$340b of $454b Mnuchin was to turn over to the fed is unaccounted for - cinquemb
https://wallstreetonparade.com/2020/06/340-billion-of-the-454-billion-that-mnuchin-was-to-turn-over-to-the-fed-is-unaccounted-for/
======
xpe
The article links to this "FEDERAL RESERVE statistical release":
[https://www.federalreserve.gov/releases/h41/current/](https://www.federalreserve.gov/releases/h41/current/)

I would expect investors and analysis firms pay attention to these reports.
For civic-minded hackers, there may be an opportunity to contextualize these
reports to a broader audience.

Some context about me: I used to work for the Sunlight Labs (part of the
Sunlight Foundation in Washington, DC) that advocated for financial
transparency.

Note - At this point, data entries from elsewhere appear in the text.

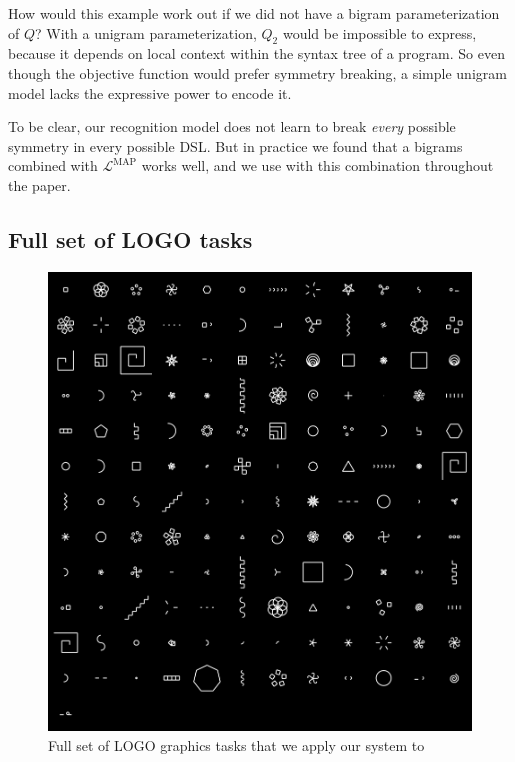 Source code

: \documentclass{article}
\begin{document}
How would this example work out if we did not have a bigram
parameterization of $Q$?  With a unigram parameterization, $Q_2$ would
be impossible to express, because it depends on local context within
the syntax tree of a program. So even though the objective function would prefer symmetry breaking,
a simple unigram model lacks the expressive power to
encode it.

To be clear,
our recognition model does not learn to break \emph{every} possible symmetry in every possible DSL.
But in practice we found that a bigrams combined with $\mathcal{L}^{\text{MAP}}$
works well,
and we use with this combination throughout the paper.


\subsection{Full set of LOGO  tasks}

\begin{figure}
  \includegraphics[width = \textwidth]{figures/fullLogo.png}
  \caption{Full set of LOGO graphics tasks that we apply our system to}
\end{figure}
\end{document}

At the time, Sunlight had considerable bipartisan support. To
the extent I can, I would be happy to connect interested people to
organizations that have interest in investigative journalism around such
financial statements.

------
xpe
I have not seen this web site before. The about page says:

> Mission: Wall Street On Parade hopes to level the playing field between Wall
> Street and the 99 percent. Wall Street is a jungle of devices to effect an
> institutionalized wealth transfer system. The goal of this web site is to
> provide the jungle guide to the 99 percent in the hope of bringing about
> citizen-inspired change.

> Wall Street On Parade ® is registered in the U.S. Patent and Trademark
> Office. WallStreetOnParade.com is a public interest web site operated by
> Russ and Pam Martens to help the investing public better understand systemic
> corruption on Wall Street. Ms. Martens is a former Wall Street veteran with
> a background in journalism. Mr. Martens' career spanned four decades in
> printing and publishing management.

------
xpe
For background, the National Law Review offers a legal summary of the 2020
CARES Act:

[https://www.natlawreview.com/article/summary-cares-
act](https://www.natlawreview.com/article/summary-cares-act)

From what I can tell, it does a nice job of summarizing the different
mechanisms of the act.

------
ikeboy
By unaccounted, they mean it hasn't been used.

Remember, these funds are only needed to the extent the Fed expects potential
losses from loans. If they're making safe loans, it's not needed.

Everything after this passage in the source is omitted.